Tethering, or phone-as-modem (PAM) is the sharing of a mobile device's Internet connection with other connected computers. Connection of a mobile device with other devices can be done over wireless LAN (Wi-Fi), over Bluetooth or by physical connection using a cable, for example through USB.

If tethering is done over WLAN, the feature may be branded as a personal hotspot or mobile hotspot, which allows the device to serve as a portable router. Mobile hotspots may be protected by a PIN or password. The Internet-connected mobile device can act as a portable wireless access point and router for devices connected to it.

Mobile device's OS support
Many mobile devices are equipped with software to offer tethered Internet access. Windows Mobile 6.5, Windows Phone 7, Android (starting from version 2.2), and iOS 3.0 (or later) offer tethering over a Bluetooth PAN or a USB connection. Tethering over Wi-Fi, also known as Personal Hotspot, is available on iOS starting with iOS 4.2.5 (or later) on iPhone 4 or iPad (3rd gen), certain Windows Mobile 6.5 devices like the HTC HD2, Windows Phone 7, 8 and 8.1 devices (varies by manufacturer and model), and certain Android phones (varies widely depending on carrier, manufacturer, and software version).

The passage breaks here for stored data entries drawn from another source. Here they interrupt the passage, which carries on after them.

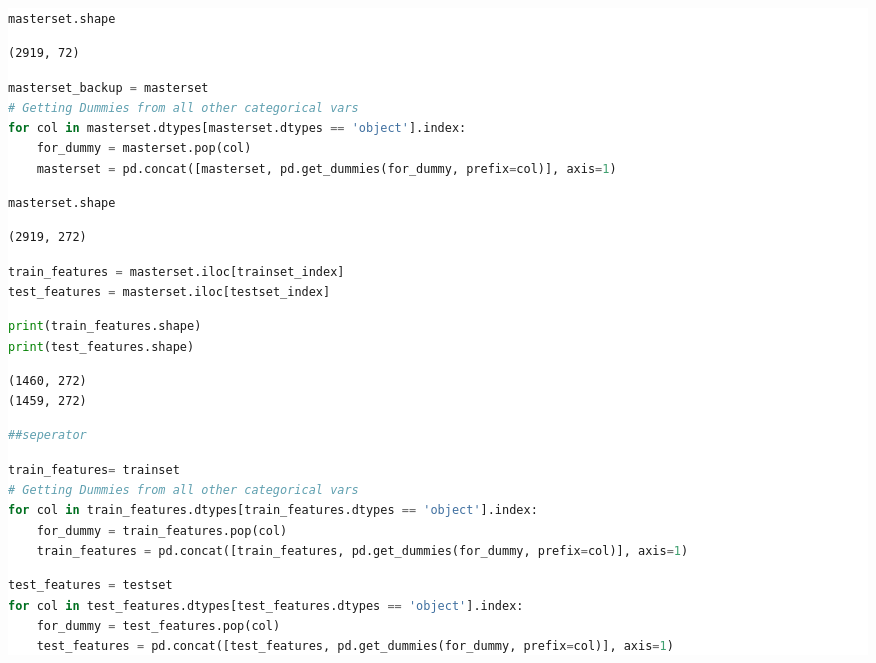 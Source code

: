 
```python
masterset.shape
```




    (2919, 72)




```python
masterset_backup = masterset
# Getting Dummies from all other categorical vars
for col in masterset.dtypes[masterset.dtypes == 'object'].index:
    for_dummy = masterset.pop(col)
    masterset = pd.concat([masterset, pd.get_dummies(for_dummy, prefix=col)], axis=1)
```


```python
masterset.shape
```




    (2919, 272)




```python
train_features = masterset.iloc[trainset_index] 
test_features = masterset.iloc[testset_index]
```


```python
print(train_features.shape)
print(test_features.shape)
```

    (1460, 272)
    (1459, 272)
    


```python
##seperator
```


```python
train_features= trainset
# Getting Dummies from all other categorical vars
for col in train_features.dtypes[train_features.dtypes == 'object'].index:
    for_dummy = train_features.pop(col)
    train_features = pd.concat([train_features, pd.get_dummies(for_dummy, prefix=col)], axis=1)
```


```python
test_features = testset
for col in test_features.dtypes[test_features.dtypes == 'object'].index:
    for_dummy = test_features.pop(col)
    test_features = pd.concat([test_features, pd.get_dummies(for_dummy, prefix=col)], axis=1)
```
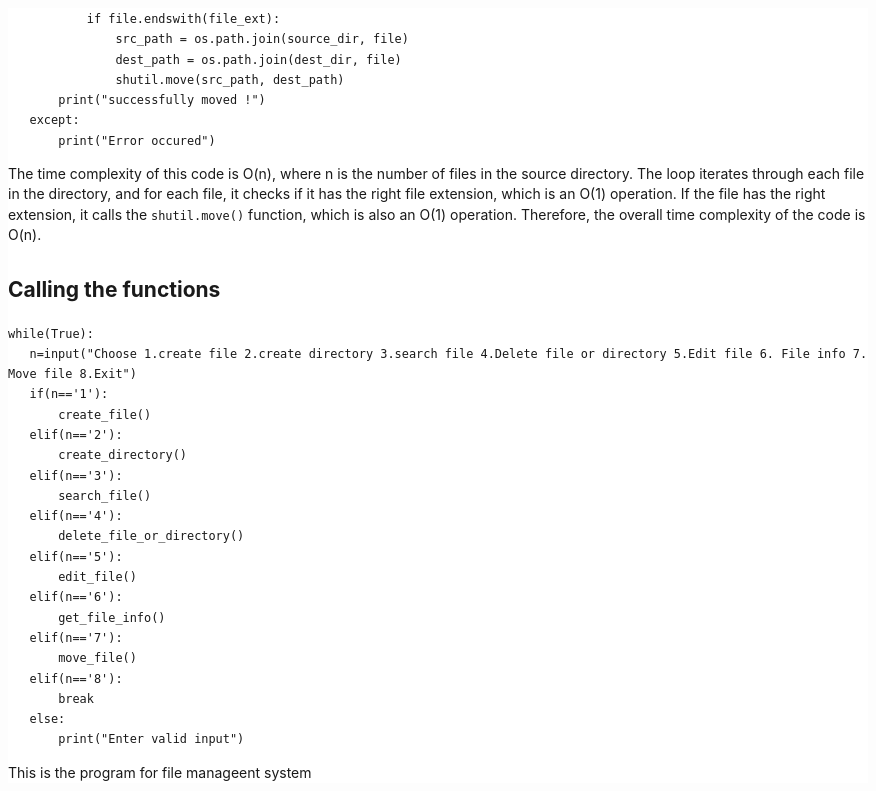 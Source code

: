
  ``` shell
            if file.endswith(file_ext):
                src_path = os.path.join(source_dir, file)
                dest_path = os.path.join(dest_dir, file)
                shutil.move(src_path, dest_path)
        print("successfully moved !")
    except:
        print("Error occured")
 ```
 The time complexity of this code is O(n), where n is the number of files in the source directory. The loop iterates through each file in the directory, and for each file, it checks if it has the right file extension, which is an O(1) operation. If the file has the right extension, it calls the `shutil.move()` function, which is also an O(1) operation. Therefore, the overall time complexity of the code is O(n).
 

 
 ## Calling the functions
 ``` shell
 while(True):
    n=input("Choose 1.create file 2.create directory 3.search file 4.Delete file or directory 5.Edit file 6. File info 7.Move file 8.Exit")
    if(n=='1'):
        create_file()
    elif(n=='2'):
        create_directory()
    elif(n=='3'):
        search_file()
    elif(n=='4'):
        delete_file_or_directory()
    elif(n=='5'):
        edit_file()
    elif(n=='6'):
        get_file_info()
    elif(n=='7'):
        move_file()
    elif(n=='8'):
        break
    else:
        print("Enter valid input")
 ```
 This is the program for file manageent system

For IPv4 networks, the tethering normally works via NAT on the handset's existing data connection, so from the network point of view, there is just one device with a single IPv4 network address, though it is technically possible to attempt to identify multiple machines.

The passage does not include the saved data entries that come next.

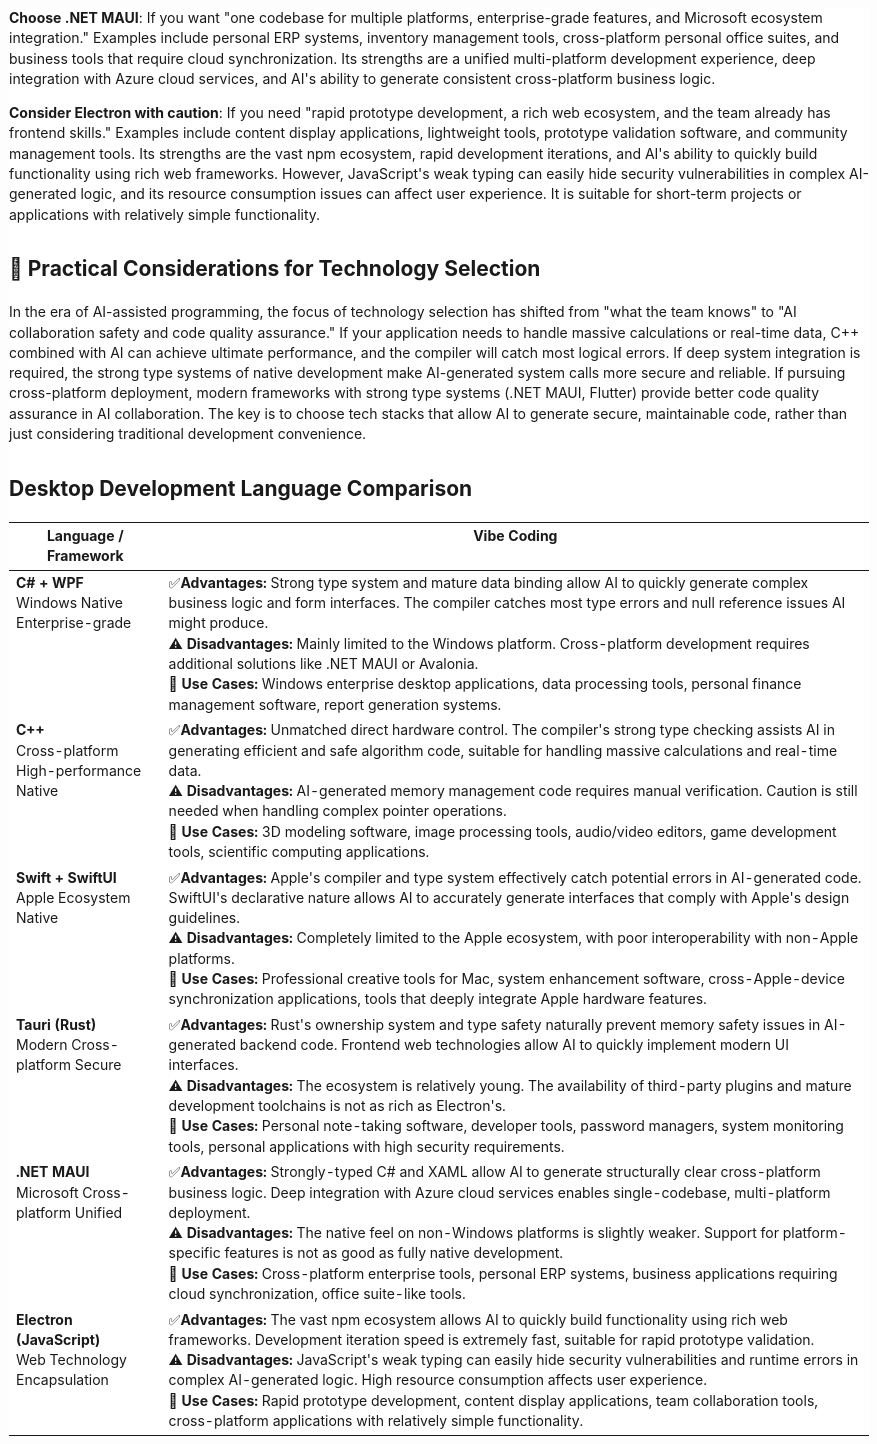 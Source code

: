 **Choose .NET MAUI**: If you want "one codebase for multiple platforms, enterprise-grade features, and Microsoft ecosystem integration."
Examples include personal ERP systems, inventory management tools, cross-platform personal office suites, and business tools that require cloud synchronization. Its strengths are a unified multi-platform development experience, deep integration with Azure cloud services, and AI's ability to generate consistent cross-platform business logic.

**Consider Electron with caution**: If you need "rapid prototype development, a rich web ecosystem, and the team already has frontend skills."
Examples include content display applications, lightweight tools, prototype validation software, and community management tools. Its strengths are the vast npm ecosystem, rapid development iterations, and AI's ability to quickly build functionality using rich web frameworks. However, JavaScript's weak typing can easily hide security vulnerabilities in complex AI-generated logic, and its resource consumption issues can affect user experience. It is suitable for short-term projects or applications with relatively simple functionality.

## 🎯 Practical Considerations for Technology Selection

In the era of AI-assisted programming, the focus of technology selection has shifted from "what the team knows" to "AI collaboration safety and code quality assurance." If your application needs to handle massive calculations or real-time data, C++ combined with AI can achieve ultimate performance, and the compiler will catch most logical errors. If deep system integration is required, the strong type systems of native development make AI-generated system calls more secure and reliable. If pursuing cross-platform deployment, modern frameworks with strong type systems (.NET MAUI, Flutter) provide better code quality assurance in AI collaboration. The key is to choose tech stacks that allow AI to generate secure, maintainable code, rather than just considering traditional development convenience.

## Desktop Development Language Comparison

| Language / Framework | Vibe Coding | 
|---|---|
| **C# + WPF** <br>Windows Native Enterprise-grade | ✅**Advantages:** Strong type system and mature data binding allow AI to quickly generate complex business logic and form interfaces. The compiler catches most type errors and null reference issues AI might produce.<br>⚠️ **Disadvantages:** Mainly limited to the Windows platform. Cross-platform development requires additional solutions like .NET MAUI or Avalonia.<br>🎯 **Use Cases:** Windows enterprise desktop applications, data processing tools, personal finance management software, report generation systems. |
| **C++**<br>Cross-platform High-performance Native | ✅**Advantages:** Unmatched direct hardware control. The compiler's strong type checking assists AI in generating efficient and safe algorithm code, suitable for handling massive calculations and real-time data.<br>⚠️ **Disadvantages:** AI-generated memory management code requires manual verification. Caution is still needed when handling complex pointer operations.<br>🎯 **Use Cases:** 3D modeling software, image processing tools, audio/video editors, game development tools, scientific computing applications. | 
| **Swift + SwiftUI** <br>Apple Ecosystem Native | ✅**Advantages:** Apple's compiler and type system effectively catch potential errors in AI-generated code. SwiftUI's declarative nature allows AI to accurately generate interfaces that comply with Apple's design guidelines.<br>⚠️ **Disadvantages:** Completely limited to the Apple ecosystem, with poor interoperability with non-Apple platforms.<br>🎯 **Use Cases:** Professional creative tools for Mac, system enhancement software, cross-Apple-device synchronization applications, tools that deeply integrate Apple hardware features. | 
| **Tauri (Rust)**<br>Modern Cross-platform Secure | ✅**Advantages:** Rust's ownership system and type safety naturally prevent memory safety issues in AI-generated backend code. Frontend web technologies allow AI to quickly implement modern UI interfaces.<br>⚠️ **Disadvantages:** The ecosystem is relatively young. The availability of third-party plugins and mature development toolchains is not as rich as Electron's.<br>🎯 **Use Cases:** Personal note-taking software, developer tools, password managers, system monitoring tools, personal applications with high security requirements. | 
| **.NET MAUI** <br>Microsoft Cross-platform Unified | ✅**Advantages:** Strongly-typed C# and XAML allow AI to generate structurally clear cross-platform business logic. Deep integration with Azure cloud services enables single-codebase, multi-platform deployment.<br>⚠️ **Disadvantages:** The native feel on non-Windows platforms is slightly weaker. Support for platform-specific features is not as good as fully native development.<br>🎯 **Use Cases:** Cross-platform enterprise tools, personal ERP systems, business applications requiring cloud synchronization, office suite-like tools. | 
| **Electron (JavaScript)**<br>Web Technology Encapsulation | ✅**Advantages:** The vast npm ecosystem allows AI to quickly build functionality using rich web frameworks. Development iteration speed is extremely fast, suitable for rapid prototype validation.<br>⚠️ **Disadvantages:** JavaScript's weak typing can easily hide security vulnerabilities and runtime errors in complex AI-generated logic. High resource consumption affects user experience.<br>🎯 **Use Cases:** Rapid prototype development, content display applications, team collaboration tools, cross-platform applications with relatively simple functionality. |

On some mobile network operators, this feature is contractually unavailable by default, and may be activated only by paying to add a tethering package to a data plan or choosing a data plan that includes tethering. This is done primarily because with a computer sharing the network connection, there is typically substantially more network traffic.

Some network-provided devices have carrier-specific software that may deny the inbuilt tethering ability normally available on the device, or enable it only if the subscriber pays an additional fee. Some operators have asked Google or any mobile device producer using Android to completely remove tethering capability from the operating system on certain devices. Handsets purchased SIM-free, without a network provider subsidy, are often unhindered with regard to tethering.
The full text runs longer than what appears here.